Saarländisches Oberlandesgericht stellt Grundsatzfrage zur Verwertbarkeit von Geschwindigkeitsmessungen
Blitzermessungen gehören zum Alltag auf deutschen Straßen – doch was vielen Verkehrsteilnehmern nicht bewusst ist: Es gibt derzeit eine erhebliche Rechtsungleichheit bei der Verwertbarkeit dieser Messergebnisse, abhängig davon, in welchem Bundesland man geblitzt wird. Der Grund liegt in einer abweichenden Rechtsprechung im Saarland, die nun möglicherweise bald vom Bundesgerichtshof (BGH) überprüft wird.
Der Fall: Saarländisches OLG legt Frage dem BGH vor
Mit Beschluss vom 10. April 2025 hat das Saarländische Oberlandesgericht (OLG) dem BGH die Frage vorgelegt, ob Geschwindigkeitsmessergebnisse verwertbar sind, wenn die sogenannten Rohmessdaten – also die ursprünglichen, bei der Messung erzeugten und verarbeiteten Daten – nicht gespeichert werden und dem Betroffenen dadurch keine nachträgliche Überprüfung des Messergebnisses möglich ist.
Im Saarland hatte der Verfassungsgerichtshof (VerfGH) bereits 2019 (Az.: LV 7/17) entschieden, dass ein solcher Mangel gegen das Gebot eines fairen rechtsstaatlichen Verfahrens verstoße. In der Konsequenz dürfen saarländische Gerichte den Betroffenen nicht allein auf Basis des Messergebnisses verurteilen, wenn die Rohdaten fehlen und dieser sich gegen die Messung wehrt.

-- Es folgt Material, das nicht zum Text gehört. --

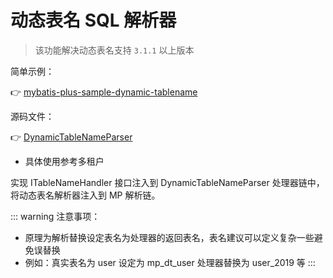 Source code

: # 动态表名 SQL 解析器

> 该功能解决动态表名支持 `3.1.1` 以上版本

简单示例：

👉 [mybatis-plus-sample-dynamic-tablename](https://gitee.com/baomidou/mybatis-plus-samples/tree/master/mybatis-plus-sample-dynamic-tablename)

源码文件：

👉 [DynamicTableNameParser](https://github.com/baomidou/mybatis-plus/tree/3.0/mybatis-plus-extension/src/main/java/com/baomidou/mybatisplus/extension/parsers)

- 具体使用参考多租户

实现 ITableNameHandler 接口注入到 DynamicTableNameParser 处理器链中，将动态表名解析器注入到 MP 解析链。

::: warning 注意事项：
- 原理为解析替换设定表名为处理器的返回表名，表名建议可以定义复杂一些避免误替换
- 例如：真实表名为 user 设定为 mp_dt_user 处理器替换为 user_2019 等
:::
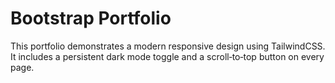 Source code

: # Bootstrap Portfolio

This portfolio demonstrates a modern responsive design using TailwindCSS.
It includes a persistent dark mode toggle and a scroll‑to‑top button on every page.
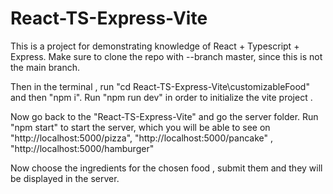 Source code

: # React-TS-Express-Vite

This is a project for demonstrating knowledge of React + Typescript + Express. 
Make sure to clone the repo with --branch master, since this is not the main branch.

Then in the terminal , run "cd React-TS-Express-Vite\customizableFood"  and then "npm i".
Run "npm run dev" in order to initialize the vite project . 

Now go back to the "React-TS-Express-Vite" and go the server folder. Run "npm start" to start the server, which 
you will be able to see on "http://localhost:5000/pizza", "http://localhost:5000/pancake" , "http://localhost:5000/hamburger"


Now choose the ingredients for the chosen food , submit them and they will be displayed in the server.
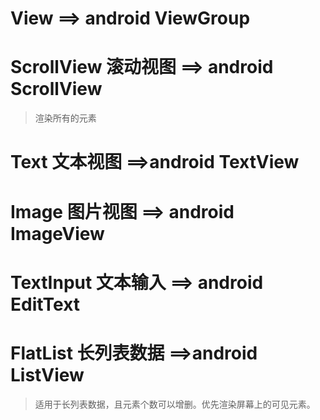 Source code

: # View ==> android ViewGroup

# ScrollView 滚动视图 ==> android ScrollView
>渲染所有的元素

# Text 文本视图  ==>android TextView

# Image 图片视图 ==> android ImageView

# TextInput 文本输入 ==> android EditText

# FlatList 长列表数据 ==>android ListView
>适用于长列表数据，且元素个数可以增删。优先渲染屏幕上的可见元素。



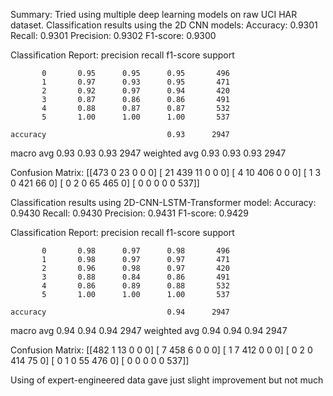 Summary:
Tried using multiple deep learning models on raw UCI HAR dataset.
Classification results using the 2D CNN models:
Accuracy: 0.9301
Recall: 0.9301
Precision: 0.9302
F1-score: 0.9300

Classification Report:
              precision    recall  f1-score   support

           0       0.95      0.95      0.95       496
           1       0.97      0.93      0.95       471
           2       0.92      0.97      0.94       420
           3       0.87      0.86      0.86       491
           4       0.88      0.87      0.87       532
           5       1.00      1.00      1.00       537

    accuracy                           0.93      2947
   macro avg       0.93      0.93      0.93      2947
weighted avg       0.93      0.93      0.93      2947


Confusion Matrix:
[[473   0  23   0   0   0]
 [ 21 439  11   0   0   0]
 [  4  10 406   0   0   0]
 [  1   3   0 421  66   0]
 [  0   2   0  65 465   0]
 [  0   0   0   0   0 537]]

 Classification results using 2D-CNN-LSTM-Transformer model:
Accuracy: 0.9430
Recall: 0.9430
Precision: 0.9431
F1-score: 0.9429

Classification Report:
              precision    recall  f1-score   support

           0       0.98      0.97      0.98       496
           1       0.98      0.97      0.97       471
           2       0.96      0.98      0.97       420
           3       0.88      0.84      0.86       491
           4       0.86      0.89      0.88       532
           5       1.00      1.00      1.00       537

    accuracy                           0.94      2947
   macro avg       0.94      0.94      0.94      2947
weighted avg       0.94      0.94      0.94      2947


Confusion Matrix:
[[482   1  13   0   0   0]
 [  7 458   6   0   0   0]
 [  1   7 412   0   0   0]
 [  0   2   0 414  75   0]
 [  0   1   0  55 476   0]
 [  0   0   0   0   0 537]]

Using of expert-engineered data gave just slight improvement but not much
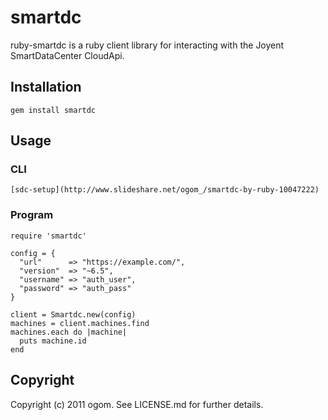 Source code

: # smartdc

ruby-smartdc is a ruby client library for interacting with the Joyent SmartDataCenter CloudApi. 


## Installation

    gem install smartdc


## Usage

### CLI

    [sdc-setup](http://www.slideshare.net/ogom_/smartdc-by-ruby-10047222)


### Program

    require 'smartdc'

    config = {
      "url"      => "https://example.com/",
      "version"  => "~6.5",
      "username" => "auth_user",
      "password" => "auth_pass"
    }

    client = Smartdc.new(config)
    machines = client.machines.find
    machines.each do |machine|
      puts machine.id
    end


## Copyright

Copyright (c) 2011 ogom. See LICENSE.md for further details. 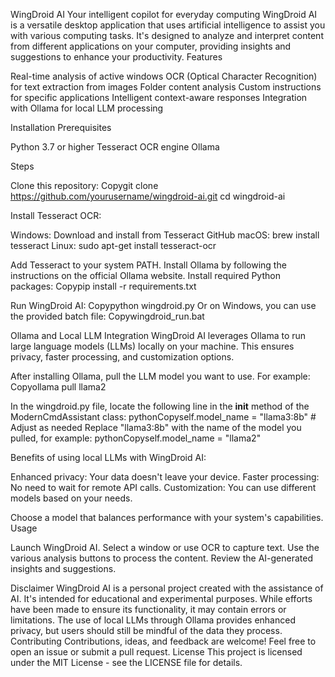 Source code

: WingDroid AI
Your intelligent copilot for everyday computing
WingDroid AI is a versatile desktop application that uses artificial intelligence to assist you with various computing tasks. It's designed to analyze and interpret content from different applications on your computer, providing insights and suggestions to enhance your productivity.
Features

Real-time analysis of active windows
OCR (Optical Character Recognition) for text extraction from images
Folder content analysis
Custom instructions for specific applications
Intelligent context-aware responses
Integration with Ollama for local LLM processing

Installation
Prerequisites

Python 3.7 or higher
Tesseract OCR engine
Ollama

Steps

Clone this repository:
Copygit clone https://github.com/yourusername/wingdroid-ai.git
cd wingdroid-ai

Install Tesseract OCR:

Windows: Download and install from Tesseract GitHub
macOS: brew install tesseract
Linux: sudo apt-get install tesseract-ocr


Add Tesseract to your system PATH.
Install Ollama by following the instructions on the official Ollama website.
Install required Python packages:
Copypip install -r requirements.txt

Run WingDroid AI:
Copypython wingdroid.py
Or on Windows, you can use the provided batch file:
Copywingdroid_run.bat


Ollama and Local LLM Integration
WingDroid AI leverages Ollama to run large language models (LLMs) locally on your machine. This ensures privacy, faster processing, and customization options.

After installing Ollama, pull the LLM model you want to use. For example:
Copyollama pull llama2

In the wingdroid.py file, locate the following line in the __init__ method of the ModernCmdAssistant class:
pythonCopyself.model_name = "llama3:8b"  # Adjust as needed
Replace "llama3:8b" with the name of the model you pulled, for example:
pythonCopyself.model_name = "llama2"


Benefits of using local LLMs with WingDroid AI:

Enhanced privacy: Your data doesn't leave your device.
Faster processing: No need to wait for remote API calls.
Customization: You can use different models based on your needs.

Choose a model that balances performance with your system's capabilities.
Usage

Launch WingDroid AI.
Select a window or use OCR to capture text.
Use the various analysis buttons to process the content.
Review the AI-generated insights and suggestions.

Disclaimer
WingDroid AI is a personal project created with the assistance of AI. It's intended for educational and experimental purposes. While efforts have been made to ensure its functionality, it may contain errors or limitations. The use of local LLMs through Ollama provides enhanced privacy, but users should still be mindful of the data they process.
Contributing
Contributions, ideas, and feedback are welcome! Feel free to open an issue or submit a pull request.
License
This project is licensed under the MIT License - see the LICENSE file for details.

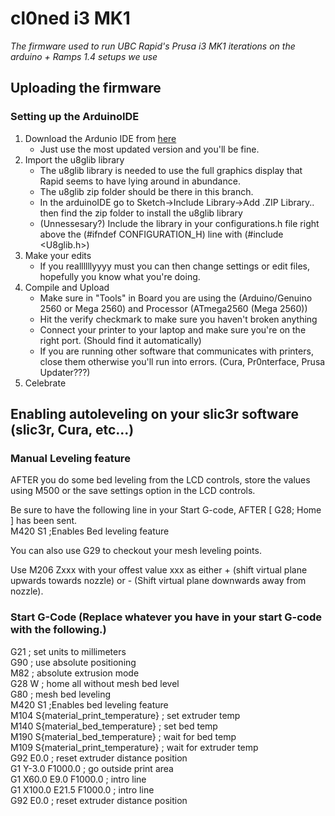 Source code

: # cl0ned i3 MK1
*The firmware used to run UBC Rapid's Prusa i3 MK1 iterations on the arduino + Ramps 1.4 setups we use*

## Uploading the firmware

### Setting up the ArduinoIDE
1. Download the Ardunio IDE from [here](https://www.arduino.cc/en/Main/Software)  
   - Just use the most updated version and you'll be fine.
2. Import the u8glib library
   - The u8glib library is needed to use the full graphics display that Rapid seems to have lying around in abundance.
   - The u8glib zip folder should be there in this branch.
   - In the arduinoIDE go to Sketch->Include Library->Add .ZIP Library.. then find the zip folder to install the u8glib library
   - (Unnessesary?) Include the library in your configurations.h file right above the (#ifndef CONFIGURATION_H) line with (#include <U8glib.h>)
 3. Make your edits
    - If you reallllllyyyy must you can then change settings or edit files, hopefully you know what you're doing.
 4. Compile and Upload
    - Make sure in "Tools" in Board you are using the (Arduino/Genuino 2560 or Mega 2560) and Processor (ATmega2560 (Mega 2560))
    - Hit the verify checkmark to make sure you haven't broken anything
    - Connect your printer to your laptop and make sure you're on the right port. (Should find it automatically)
    - If you are running other software that communicates with printers, close them otherwise you'll run into errors. (Cura, Pr0nterface, Prusa Updater???)
  5.  Celebrate

## Enabling autoleveling on your slic3r software (slic3r, Cura, etc...)

### Manual Leveling feature

AFTER you do some bed leveling from the LCD controls, store the values using M500 or the save settings option in the LCD controls.

Be sure to have the following line in your Start G-code, AFTER [ G28; Home ] has been sent.  
M420 S1 ;Enables Bed leveling feature

You can also use G29 to checkout your mesh leveling points.

Use M206 Zxxx with your offest value xxx as either + (shift virtual plane upwards towards nozzle) or - (Shift virtual plane downwards away from nozzle).

### Start G-Code (Replace whatever you have in your start G-code with the following.)
G21 ; set units to millimeters  
G90 ; use absolute positioning  
M82 ; absolute extrusion mode  
G28 W ; home all without mesh bed level  
G80 ; mesh bed leveling  
M420 S1 ;Enables bed leveling feature  
M104 S{material_print_temperature} ; set extruder temp  
M140 S{material_bed_temperature} ; set bed temp  
M190 S{material_bed_temperature} ; wait for bed temp  
M109 S{material_print_temperature} ; wait for extruder temp  
G92 E0.0 ; reset extruder distance position  
G1 Y-3.0 F1000.0 ; go outside print area  
G1 X60.0 E9.0 F1000.0 ; intro line  
G1 X100.0 E21.5 F1000.0 ; intro line  
G92 E0.0 ; reset extruder distance position  
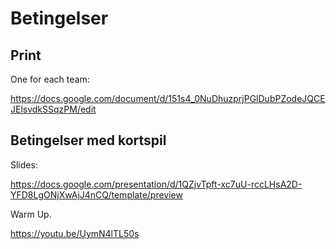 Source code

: # Betingelser

## Print

One for each team:

https://docs.google.com/document/d/151s4_0NuDhuzprjPGlDubPZodeJQCEJElsvdkSSqzPM/edit


## Betingelser med kortspil

Slides:

https://docs.google.com/presentation/d/1QZjvTpft-xc7uU-rccLHsA2D-YFD8LgONjXwAjJ4nCQ/template/preview


Warm Up.


https://youtu.be/UymN4lTL50s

Warum ist das problematisch?
Das Problem liegt darin, dass kein einziges der in Deutschland amtlich zugelassenen Geschwindigkeitsmesssysteme derzeit die Rohmessdaten speichert. In anderen Bundesländern stellt dies jedoch kein Hindernis für eine Verurteilung dar: Dort gilt der Grundsatz, dass standardisierte Messverfahren – sofern sie zugelassen und geeicht sind – ohne weitergehende Prüfung verwertbar sind, solange der Betroffene keine substantiierten Einwände erhebt.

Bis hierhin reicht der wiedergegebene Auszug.